What is being asked:
Return exactly the span that opens with the line containing "- Bitcoin: **$97284 USD**" and closes with the final line of the records, both included.

════════

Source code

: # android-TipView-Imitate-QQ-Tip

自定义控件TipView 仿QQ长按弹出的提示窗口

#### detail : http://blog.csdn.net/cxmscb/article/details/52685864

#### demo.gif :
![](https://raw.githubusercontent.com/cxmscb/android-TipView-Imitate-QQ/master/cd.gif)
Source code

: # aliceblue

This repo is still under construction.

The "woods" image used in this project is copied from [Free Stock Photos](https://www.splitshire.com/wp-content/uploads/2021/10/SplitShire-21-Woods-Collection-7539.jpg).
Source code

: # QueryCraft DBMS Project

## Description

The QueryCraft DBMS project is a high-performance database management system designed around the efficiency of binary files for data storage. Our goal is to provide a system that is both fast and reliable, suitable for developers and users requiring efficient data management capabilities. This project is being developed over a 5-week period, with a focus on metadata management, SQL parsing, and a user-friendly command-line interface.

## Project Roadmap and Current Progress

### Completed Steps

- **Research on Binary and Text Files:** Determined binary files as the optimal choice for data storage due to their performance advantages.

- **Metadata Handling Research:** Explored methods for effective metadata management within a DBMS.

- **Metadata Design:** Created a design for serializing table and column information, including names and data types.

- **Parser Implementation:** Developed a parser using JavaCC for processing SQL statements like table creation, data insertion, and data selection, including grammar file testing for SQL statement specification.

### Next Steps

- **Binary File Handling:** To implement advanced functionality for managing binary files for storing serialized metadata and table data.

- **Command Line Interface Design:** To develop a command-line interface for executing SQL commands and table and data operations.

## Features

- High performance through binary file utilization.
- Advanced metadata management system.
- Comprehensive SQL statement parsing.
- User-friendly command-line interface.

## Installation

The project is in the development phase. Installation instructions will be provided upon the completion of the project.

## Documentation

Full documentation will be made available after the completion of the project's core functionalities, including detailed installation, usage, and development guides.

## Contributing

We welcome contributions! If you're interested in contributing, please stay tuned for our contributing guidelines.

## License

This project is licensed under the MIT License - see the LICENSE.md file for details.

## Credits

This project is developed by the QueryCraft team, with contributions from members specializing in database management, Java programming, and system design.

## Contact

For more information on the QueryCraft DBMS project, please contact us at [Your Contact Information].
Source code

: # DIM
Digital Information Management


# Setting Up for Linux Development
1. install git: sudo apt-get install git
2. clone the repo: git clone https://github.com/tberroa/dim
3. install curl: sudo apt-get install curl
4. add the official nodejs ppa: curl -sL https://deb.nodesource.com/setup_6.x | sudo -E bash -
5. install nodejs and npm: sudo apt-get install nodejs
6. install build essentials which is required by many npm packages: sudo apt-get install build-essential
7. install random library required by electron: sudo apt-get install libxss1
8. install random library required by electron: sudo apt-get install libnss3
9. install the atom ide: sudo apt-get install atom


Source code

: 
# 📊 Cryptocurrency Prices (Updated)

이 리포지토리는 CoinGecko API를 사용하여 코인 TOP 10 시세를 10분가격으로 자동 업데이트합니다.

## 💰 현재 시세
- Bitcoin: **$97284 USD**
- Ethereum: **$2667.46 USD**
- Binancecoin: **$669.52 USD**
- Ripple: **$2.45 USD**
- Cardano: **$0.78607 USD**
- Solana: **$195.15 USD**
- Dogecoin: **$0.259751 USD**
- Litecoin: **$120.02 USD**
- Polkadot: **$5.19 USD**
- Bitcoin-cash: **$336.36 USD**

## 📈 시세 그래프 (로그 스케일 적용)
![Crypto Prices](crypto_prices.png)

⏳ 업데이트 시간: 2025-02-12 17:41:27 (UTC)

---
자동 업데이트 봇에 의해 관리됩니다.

════════

Solved problem:
- Bitcoin: **$97284 USD**
- Ethereum: **$2667.46 USD**
- Binancecoin: **$669.52 USD**
- Ripple: **$2.45 USD**
- Cardano: **$0.78607 USD**
- Solana: **$195.15 USD**
- Dogecoin: **$0.259751 USD**
- Litecoin: **$120.02 USD**
- Polkadot: **$5.19 USD**
- Bitcoin-cash: **$336.36 USD**

## 📈 시세 그래프 (로그 스케일 적용)
![Crypto Prices](crypto_prices.png)

⏳ 업데이트 시간: 2025-02-12 17:41:27 (UTC)

---
자동 업데이트 봇에 의해 관리됩니다.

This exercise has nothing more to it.